Gerçek bir olay üzerine bir kurmaca yapıt kurmuş.
Adaletin
görevini yerine getirmediği, suçluların gereken cezayı almadığı, adaletsizliğin
ve cezasızlığın yaygın olduğu kanısı hepimizde hakim. Menekşe’nin trajedisinin
bir boyutunu bu gerçeklik oluşturuyor. Suç örgütlerinin devletle kurduğu
bağlar, onları koruyup kollayan yapılar devreye giriyor, Menekşe neredeyse
suçlu konumuna getiriliyor. Sanığın beraatı gerçekleşiyor. Aileler, özellikle
erkekler devletin cezalandırmadığı suçluyu kendileri cezalandırmak
istiyor.
Menekşe’nin
bundan sonra yaşayacaklarını tahmin etmek zor değil. Ailesinin kadınlarının ve
erkeklerinin gözünde nasıl konumlandırıldığını, başta mahallede olmak üzere toplumun
dışına itilip adeta izole edilişini yani bir anlamda cezalandırılışını da
tahmin edebiliriz.
Bilinen
son yaşanmasa, sonrası farklı olsa neler olurdu sorusunu araştırıyor Erendiz
Atasü. Menekşe’nin adalet arayışı onu orta sınıftan iki aile ile buluşturuyor.

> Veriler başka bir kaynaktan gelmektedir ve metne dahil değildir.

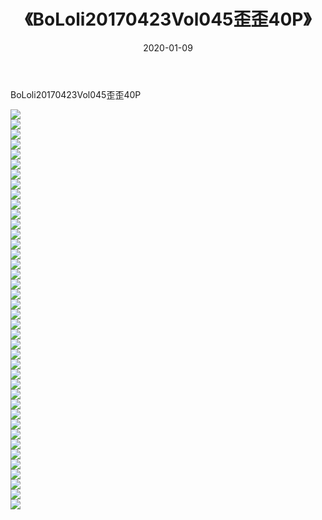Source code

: ﻿---
layout: post
title:  《BoLoli20170423Vol045歪歪40P》
date:   2020-01-09
img: http://pic.660000.xyz/1:/性感/2020/BoLoli20170423Vol045歪歪40P/000.jpg
categories: [美女, 清纯, 唯美]
---

BoLoli20170423Vol045歪歪40P

  ![](http://pic.660000.xyz/1:/性感/2020/BoLoli20170423Vol045歪歪40P/001.jpg) <br> ![](http://pic.660000.xyz/1:/性感/2020/BoLoli20170423Vol045歪歪40P/002.jpg) <br> ![](http://pic.660000.xyz/1:/性感/2020/BoLoli20170423Vol045歪歪40P/003.jpg) <br> ![](http://pic.660000.xyz/1:/性感/2020/BoLoli20170423Vol045歪歪40P/004.jpg) <br> ![](http://pic.660000.xyz/1:/性感/2020/BoLoli20170423Vol045歪歪40P/005.jpg) <br> ![](http://pic.660000.xyz/1:/性感/2020/BoLoli20170423Vol045歪歪40P/006.jpg) <br> ![](http://pic.660000.xyz/1:/性感/2020/BoLoli20170423Vol045歪歪40P/007.jpg) <br> ![](http://pic.660000.xyz/1:/性感/2020/BoLoli20170423Vol045歪歪40P/008.jpg) <br> ![](http://pic.660000.xyz/1:/性感/2020/BoLoli20170423Vol045歪歪40P/009.jpg) <br> ![](http://pic.660000.xyz/1:/性感/2020/BoLoli20170423Vol045歪歪40P/010.jpg) <br> ![](http://pic.660000.xyz/1:/性感/2020/BoLoli20170423Vol045歪歪40P/011.jpg) <br> ![](http://pic.660000.xyz/1:/性感/2020/BoLoli20170423Vol045歪歪40P/012.jpg) <br> ![](http://pic.660000.xyz/1:/性感/2020/BoLoli20170423Vol045歪歪40P/013.jpg) <br> ![](http://pic.660000.xyz/1:/性感/2020/BoLoli20170423Vol045歪歪40P/014.jpg) <br> ![](http://pic.660000.xyz/1:/性感/2020/BoLoli20170423Vol045歪歪40P/015.jpg) <br> ![](http://pic.660000.xyz/1:/性感/2020/BoLoli20170423Vol045歪歪40P/016.jpg) <br> ![](http://pic.660000.xyz/1:/性感/2020/BoLoli20170423Vol045歪歪40P/017.jpg) <br> ![](http://pic.660000.xyz/1:/性感/2020/BoLoli20170423Vol045歪歪40P/018.jpg) <br> ![](http://pic.660000.xyz/1:/性感/2020/BoLoli20170423Vol045歪歪40P/019.jpg) <br> ![](http://pic.660000.xyz/1:/性感/2020/BoLoli20170423Vol045歪歪40P/020.jpg) <br> ![](http://pic.660000.xyz/1:/性感/2020/BoLoli20170423Vol045歪歪40P/021.jpg) <br> ![](http://pic.660000.xyz/1:/性感/2020/BoLoli20170423Vol045歪歪40P/022.jpg) <br> ![](http://pic.660000.xyz/1:/性感/2020/BoLoli20170423Vol045歪歪40P/023.jpg) <br> ![](http://pic.660000.xyz/1:/性感/2020/BoLoli20170423Vol045歪歪40P/024.jpg) <br> ![](http://pic.660000.xyz/1:/性感/2020/BoLoli20170423Vol045歪歪40P/025.jpg) <br> ![](http://pic.660000.xyz/1:/性感/2020/BoLoli20170423Vol045歪歪40P/026.jpg) <br> ![](http://pic.660000.xyz/1:/性感/2020/BoLoli20170423Vol045歪歪40P/027.jpg) <br> ![](http://pic.660000.xyz/1:/性感/2020/BoLoli20170423Vol045歪歪40P/028.jpg) <br> ![](http://pic.660000.xyz/1:/性感/2020/BoLoli20170423Vol045歪歪40P/029.jpg) <br> ![](http://pic.660000.xyz/1:/性感/2020/BoLoli20170423Vol045歪歪40P/030.jpg) <br> ![](http://pic.660000.xyz/1:/性感/2020/BoLoli20170423Vol045歪歪40P/031.jpg) <br> ![](http://pic.660000.xyz/1:/性感/2020/BoLoli20170423Vol045歪歪40P/032.jpg) <br> ![](http://pic.660000.xyz/1:/性感/2020/BoLoli20170423Vol045歪歪40P/033.jpg) <br> ![](http://pic.660000.xyz/1:/性感/2020/BoLoli20170423Vol045歪歪40P/034.jpg) <br> ![](http://pic.660000.xyz/1:/性感/2020/BoLoli20170423Vol045歪歪40P/035.jpg) <br> ![](http://pic.660000.xyz/1:/性感/2020/BoLoli20170423Vol045歪歪40P/036.jpg) <br> ![](http://pic.660000.xyz/1:/性感/2020/BoLoli20170423Vol045歪歪40P/037.jpg) <br> ![](http://pic.660000.xyz/1:/性感/2020/BoLoli20170423Vol045歪歪40P/038.jpg) <br> ![](http://pic.660000.xyz/1:/性感/2020/BoLoli20170423Vol045歪歪40P/039.jpg) <br> ![](http://pic.660000.xyz/1:/性感/2020/BoLoli20170423Vol045歪歪40P/040.jpg) <br>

Oğuz, psikiyatrist karısı Belgin’in baskısıyla Menekşe’nin avukatı oluyor. Aile
dostları Yasemin de bir psikolog olarak Menekşe’yle ilgileniyor. Menekşe’nin
yaşamına, yaşadıklarına dahil olmak orta sınıftan bu iki aileyi de etkileyecek,
kendi yaşamlarını, ilişkilerini sorgulamalarına neden olacaktır. Menekşe, “Bir Başka Düğün Gecesi”ne varan bir
değişim yaşarken onların yaşamları ve aileleri de farklı yönlerde değişimler
geçirecektir.
Bireyin,
bir kadının yaşamını devletin, siyasetin, toplumun, adaletsizliğin,
cezasızlığın nasıl etkileyip değiştireceğini, bu yaşananların toplumsal yapıyı
nasıl etkileyeceğini sözünü sakınmadan anlatmış Erendiz Atasü. (08.10.2021).